**PROBLEM STATEMENT:** Starting at the top of the entries below, write out each line up to and including the one containing "#### Technologies: ####". Leave the pictures out.

**MATERIAL FOR THIS TASK:**

-------------------------

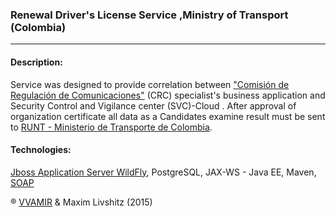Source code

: ### Renewal Driver's License Service ,Ministry of Transport (Colombia) ###
______________________________________________

#### Description: ####
 Service was designed to provide correlation between ["Comisión de Regulación de Comunicaciones"](http://www.mintic.gov.co/portal/604/w3-propertyvalue-6185.html) (CRC) specialist's business application  and Security Control and Vigilance center (SVC)-Cloud . 
 After approval of organization certificate all data as a Candidates examine result must be sent to [RUNT - Ministerio de Transporte de Colombia](https://www.mintransporte.gov.co/).

#### Technologies: ####
[Jboss Application Server WildFly](https://www.wildfly.org/news/2015/07/02/WildFly9-Final-Released/),
    PostgreSQL, JAX-WS - Java EE, Maven, [SOAP](https://simple.wikipedia.org/wiki/SOAP_(protocol)) 


® [VVAMIR](http://www.vvamir.com/) & Maxim Livshitz (2015)
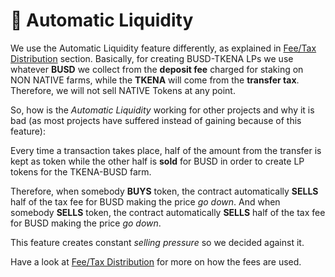 # 🏧 Automatic Liquidity

We use the Automatic Liquidity feature differently, as explained in [Fee/Tax Distribution](deposit-fee-redistribution.md) section. Basically, for creating BUSD-TKENA LPs we use whatever **BUSD** we collect from the **deposit fee** charged for staking on NON NATIVE farms, while the **TKENA** will come from the **transfer tax**. Therefore, we will not sell NATIVE Tokens at any point.

So, how is the _Automatic Liquidity_ working for other projects and why it is bad \(as most projects have suffered instead of gaining because of this feature\):

Every time a transaction takes place, half of the amount from the transfer is kept as token while the other half is **sold** for BUSD in order to create LP tokens for the TKENA-BUSD farm.

Therefore, when somebody **BUYS** token, the contract automatically **SELLS** half of the tax fee for BUSD making the price _go down_. And when somebody **SELLS** token, the contract automatically **SELLS** half of the tax fee for BUSD making the price _go down_.

This feature creates constant _selling pressure_ so we decided against it.

Have a look at [Fee/Tax Distribution](deposit-fee-redistribution.md) for more on how the fees are used.

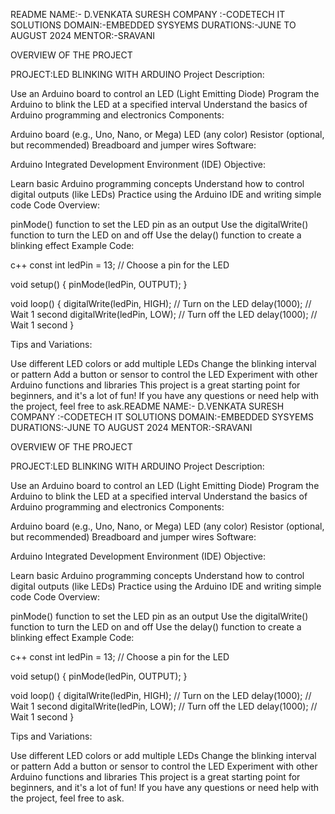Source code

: README NAME:- D.VENKATA SURESH COMPANY :-CODETECH IT SOLUTIONS DOMAIN:-EMBEDDED SYSYEMS DURATIONS:-JUNE TO AUGUST 2024 MENTOR:-SRAVANI

OVERVIEW OF THE PROJECT

PROJECT:LED BLINKING WITH ARDUINO Project Description:

Use an Arduino board to control an LED (Light Emitting Diode) Program the Arduino to blink the LED at a specified interval Understand the basics of Arduino programming and electronics Components:

Arduino board (e.g., Uno, Nano, or Mega) LED (any color) Resistor (optional, but recommended) Breadboard and jumper wires Software:

Arduino Integrated Development Environment (IDE) Objective:

Learn basic Arduino programming concepts Understand how to control digital outputs (like LEDs) Practice using the Arduino IDE and writing simple code Code Overview:

pinMode() function to set the LED pin as an output Use the digitalWrite() function to turn the LED on and off Use the delay() function to create a blinking effect Example Code:

c++ const int ledPin = 13; // Choose a pin for the LED

void setup() { pinMode(ledPin, OUTPUT); }

void loop() { digitalWrite(ledPin, HIGH); // Turn on the LED delay(1000); // Wait 1 second digitalWrite(ledPin, LOW); // Turn off the LED delay(1000); // Wait 1 second }

Tips and Variations:

Use different LED colors or add multiple LEDs Change the blinking interval or pattern Add a button or sensor to control the LED Experiment with other Arduino functions and libraries This project is a great starting point for beginners, and it's a lot of fun! If you have any questions or need help with the project, feel free to ask.README NAME:- D.VENKATA SURESH COMPANY :-CODETECH IT SOLUTIONS DOMAIN:-EMBEDDED SYSYEMS DURATIONS:-JUNE TO AUGUST 2024 MENTOR:-SRAVANI

OVERVIEW OF THE PROJECT

PROJECT:LED BLINKING WITH ARDUINO Project Description:

Use an Arduino board to control an LED (Light Emitting Diode) Program the Arduino to blink the LED at a specified interval Understand the basics of Arduino programming and electronics Components:

Arduino board (e.g., Uno, Nano, or Mega) LED (any color) Resistor (optional, but recommended) Breadboard and jumper wires Software:

Arduino Integrated Development Environment (IDE) Objective:

Learn basic Arduino programming concepts Understand how to control digital outputs (like LEDs) Practice using the Arduino IDE and writing simple code Code Overview:

pinMode() function to set the LED pin as an output Use the digitalWrite() function to turn the LED on and off Use the delay() function to create a blinking effect Example Code:

c++ const int ledPin = 13; // Choose a pin for the LED

void setup() { pinMode(ledPin, OUTPUT); }

void loop() { digitalWrite(ledPin, HIGH); // Turn on the LED delay(1000); // Wait 1 second digitalWrite(ledPin, LOW); // Turn off the LED delay(1000); // Wait 1 second }

Tips and Variations:

Use different LED colors or add multiple LEDs Change the blinking interval or pattern Add a button or sensor to control the LED Experiment with other Arduino functions and libraries This project is a great starting point for beginners, and it's a lot of fun! If you have any questions or need help with the project, feel free to ask.
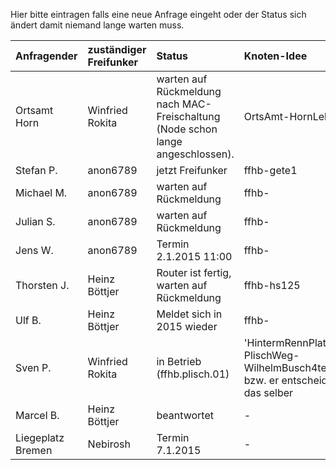 Hier bitte eintragen falls eine neue Anfrage eingeht oder der Status sich ändert damit niemand lange warten muss.

| Anfragender       | zuständiger Freifunker  | Status                                    | Knoten-Idee |
| :---------------- | :---------------------- | :---------------------------------------- | :---------- |
| Ortsamt Horn      | Winfried Rokita         | warten auf Rückmeldung nach MAC- Freischaltung (Node schon lange angeschlossen). | OrtsAmt-HornLehe |
| Stefan P.         | anon6789                | jetzt Freifunker                          | ffhb-gete1  |
| Michael M.        | anon6789                | warten auf Rückmeldung                    | ffhb-       |
| Julian S.         | anon6789                | warten auf Rückmeldung                    | ffhb-       |
| Jens W.           | anon6789                | Termin 2.1.2015 11:00                     | ffhb-       |
| Thorsten J.       | Heinz Böttjer           | Router ist fertig, warten auf Rückmeldung | ffhb-hs125  |
| Ulf B.            | Heinz Böttjer           | Meldet sich in 2015 wieder                | ffhb-       |
| Sven P.           | Winfried Rokita         | in Betrieb (ffhb.plisch.01)               | 'HintermRennPlatz-PlischWeg-WilhelmBusch4tel' bzw. er entscheidet das selber |
| Marcel B.         | Heinz Böttjer           | beantwortet                               | -           |
| Liegeplatz Bremen | Nebirosh                | Termin 7.1.2015                           | -           |
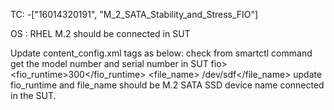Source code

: TC: -["16014320191", "M_2_SATA_Stability_and_Stress_FIO"]

OS : RHEL
M.2 should be connected in SUT

Update content_config.xml tags as below: check from smartctl command get the model number and serial number in SUT
       fio>
            <!-- FIO app test tool configuration -->
            <fio_runtime>300</fio_runtime> <!-- give time in seconds -->
            <!-- Give ssd details in below format : seperated. Ignore OS SSD -->
            <file_name> /dev/sdf</file_name>
        </fio>
update fio_runtime and file_name should be M.2 SATA SSD device name connected in the SUT.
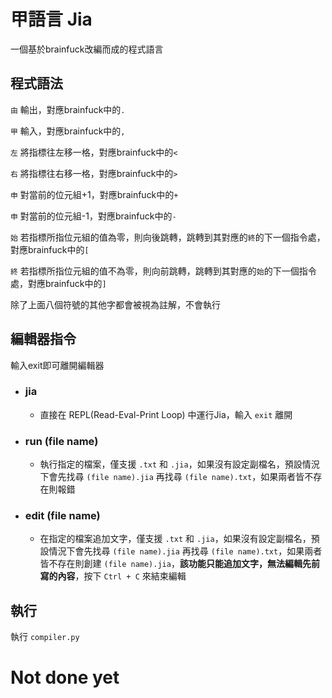 # 甲語言 Jia
一個基於brainfuck改編而成的程式語言

## 程式語法
`由` 輸出，對應brainfuck中的`.`

`甲` 輸入，對應brainfuck中的`,`

`左` 將指標往左移一格，對應brainfuck中的`<`

`右` 將指標往右移一格，對應brainfuck中的`>`

`申` 對當前的位元組+1，對應brainfuck中的`+`

`申` 對當前的位元組-1，對應brainfuck中的`-`

`始` 若指標所指位元組的值為零，則向後跳轉，跳轉到其對應的`終`的下一個指令處，對應brainfuck中的`[`

`終` 若指標所指位元組的值不為零，則向前跳轉，跳轉到其對應的`始`的下一個指令處，對應brainfuck中的`]`

除了上面八個符號的其他字都會被視為註解，不會執行

## 編輯器指令
輸入exit即可離開編輯器
- ### jia
    - 直接在 REPL(Read-Eval-Print Loop) 中運行Jia，輸入 `exit` 離開

- ### run (file name)
    - 執行指定的檔案，僅支援 `.txt` 和 `.jia`，如果沒有設定副檔名，預設情況下會先找尋 `(file name).jia` 再找尋 `(file name).txt`，如果兩者皆不存在則報錯

- ### edit (file name)
    - 在指定的檔案追加文字，僅支援 `.txt` 和 `.jia`，如果沒有設定副檔名，預設情況下會先找尋 `(file name).jia` 再找尋 `(file name).txt`，如果兩者皆不存在則創建 `(file name).jia`，**該功能只能追加文字，無法編輯先前寫的內容**，按下 `Ctrl + C` 來結束編輯

## 執行
執行 `compiler.py`

# Not done yet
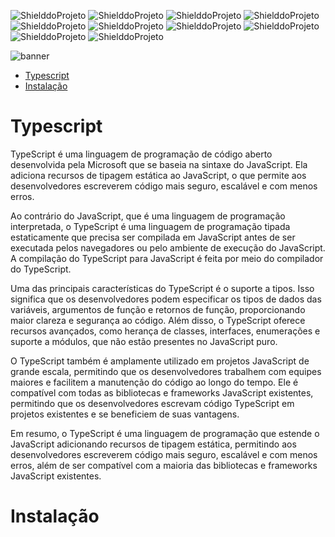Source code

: <!-- PARA ESCOLHER AS CORES DAS LINGUAGENS USAR O SITE https://brandcolors.net/ -->
![ShielddoProjeto](https://img.shields.io/badge/Repo-Typescript-0099e5.svg?style=for-the-badge)
![ShielddoProjeto](https://img.shields.io/badge/Versão-1.0.0-e9ebec.svg?style=for-the-badge)
![ShielddoProjeto](https://img.shields.io/badge/Linguagem-Typescript-0099e5.svg?style=for-the-badge)
![ShielddoProjeto](https://img.shields.io/github/repo-size/adrianoleitedasilva/template?style=for-the-badge)
![ShielddoProjeto](https://img.shields.io/tokei/lines/github/adrianoleitedasilva/template?style=for-the-badge)
![ShielddoProjeto](https://img.shields.io/github/directory-file-count/adrianoleitedasilva/template?style=for-the-badge)
![ShielddoProjeto](https://img.shields.io/github/stars/adrianoleitedasilva/template?style=for-the-badge) 
![ShielddoProjeto](https://img.shields.io/github/forks/adrianoleitedasilva/template?style=for-the-badge)
![ShielddoProjeto](https://img.shields.io/github/issues-pr/adrianoleitedasilva/template?style=for-the-badge)
![ShielddoProjeto](https://img.shields.io/github/last-commit/adrianoleitedasilva/template?style=for-the-badge)

<!-- Envie a imagem por meio de uma ISSUE e cole o link aqui nessa linha abaixo -->
![banner](https://user-images.githubusercontent.com/6373438/200974459-c1325f0f-5b63-4796-913e-778136518b84.jpg)

- [Typescript](#typescript)
- [Instalação](#instalação)
  
# Typescript

TypeScript é uma linguagem de programação de código aberto desenvolvida pela Microsoft que se baseia na sintaxe do JavaScript. Ela adiciona recursos de tipagem estática ao JavaScript, o que permite aos desenvolvedores escreverem código mais seguro, escalável e com menos erros.

Ao contrário do JavaScript, que é uma linguagem de programação interpretada, o TypeScript é uma linguagem de programação tipada estaticamente que precisa ser compilada em JavaScript antes de ser executada pelos navegadores ou pelo ambiente de execução do JavaScript. A compilação do TypeScript para JavaScript é feita por meio do compilador do TypeScript.

Uma das principais características do TypeScript é o suporte a tipos. Isso significa que os desenvolvedores podem especificar os tipos de dados das variáveis, argumentos de função e retornos de função, proporcionando maior clareza e segurança ao código. Além disso, o TypeScript oferece recursos avançados, como herança de classes, interfaces, enumerações e suporte a módulos, que não estão presentes no JavaScript puro.

O TypeScript também é amplamente utilizado em projetos JavaScript de grande escala, permitindo que os desenvolvedores trabalhem com equipes maiores e facilitem a manutenção do código ao longo do tempo. Ele é compatível com todas as bibliotecas e frameworks JavaScript existentes, permitindo que os desenvolvedores escrevam código TypeScript em projetos existentes e se beneficiem de suas vantagens.

Em resumo, o TypeScript é uma linguagem de programação que estende o JavaScript adicionando recursos de tipagem estática, permitindo aos desenvolvedores escreverem código mais seguro, escalável e com menos erros, além de ser compatível com a maioria das bibliotecas e frameworks JavaScript existentes.

# Instalação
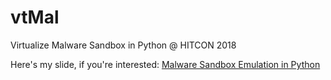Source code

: # vtMal
Virtualize Malware Sandbox in Python @ HITCON 2018

Here's my slide, if you're interested: [Malware Sandbox Emulation in Python](https://speakerdeck.com/aaaddress1/malware-sandbox-emulation-in-python)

-------------------------

**ANSWER TO THE PROBLEM:**
Source code

: ### Renewal Driver's License Service ,Ministry of Transport (Colombia) ###
______________________________________________

#### Description: ####
 Service was designed to provide correlation between ["Comisión de Regulación de Comunicaciones"](http://www.mintic.gov.co/portal/604/w3-propertyvalue-6185.html) (CRC) specialist's business application  and Security Control and Vigilance center (SVC)-Cloud . 
 After approval of organization certificate all data as a Candidates examine result must be sent to [RUNT - Ministerio de Transporte de Colombia](https://www.mintransporte.gov.co/).

#### Technologies: ####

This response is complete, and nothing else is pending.